- Data supplied:

=== Begin Enclosure ===

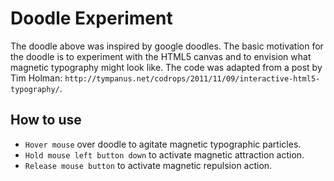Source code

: Doodle Experiment
===========
The doodle above was inspired by google doodles. The basic motivation for the doodle is to experiment with the HTML5 canvas and to envision what magnetic typography might look like. The code was adapted from a post by Tim Holman: `http://tympanus.net/codrops/2011/11/09/interactive-html5-typography/`.

How to use
-----------
+ `Hover mouse` over doodle to agitate magnetic typographic particles.
+ `Hold mouse left button down` to activate magnetic attraction action.
+ `Release mouse button` to activate magnetic repulsion action.
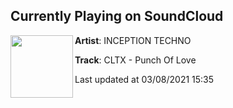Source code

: ## Currently Playing on SoundCloud

[<img align="left" width="100" src="https://i1.sndcdn.com/artworks-hkIzzppcDBx5CSMF-TWJA9Q-t500x500.jpg">](https://soundcloud.com/inception_techno/cltx-punch-of-love)

**Artist**: INCEPTION TECHNO 

**Track**: CLTX - Punch Of Love

Last updated at 03/08/2021 15:35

=== End Enclosure ===

- What is expected: Excluding the pictures, reproduce every entry exactly as given.

- Response box:
Source code

: Doodle Experiment
===========
The doodle above was inspired by google doodles. The basic motivation for the doodle is to experiment with the HTML5 canvas and to envision what magnetic typography might look like. The code was adapted from a post by Tim Holman: `http://tympanus.net/codrops/2011/11/09/interactive-html5-typography/`.

How to use
-----------
+ `Hover mouse` over doodle to agitate magnetic typographic particles.
+ `Hold mouse left button down` to activate magnetic attraction action.
+ `Release mouse button` to activate magnetic repulsion action.
Source code

: ## Currently Playing on SoundCloud

[<img align="left" width="100" src="https://i1.sndcdn.com/artworks-hkIzzppcDBx5CSMF-TWJA9Q-t500x500.jpg">](https://soundcloud.com/inception_techno/cltx-punch-of-love)

**Artist**: INCEPTION TECHNO 

**Track**: CLTX - Punch Of Love

Last updated at 03/08/2021 15:35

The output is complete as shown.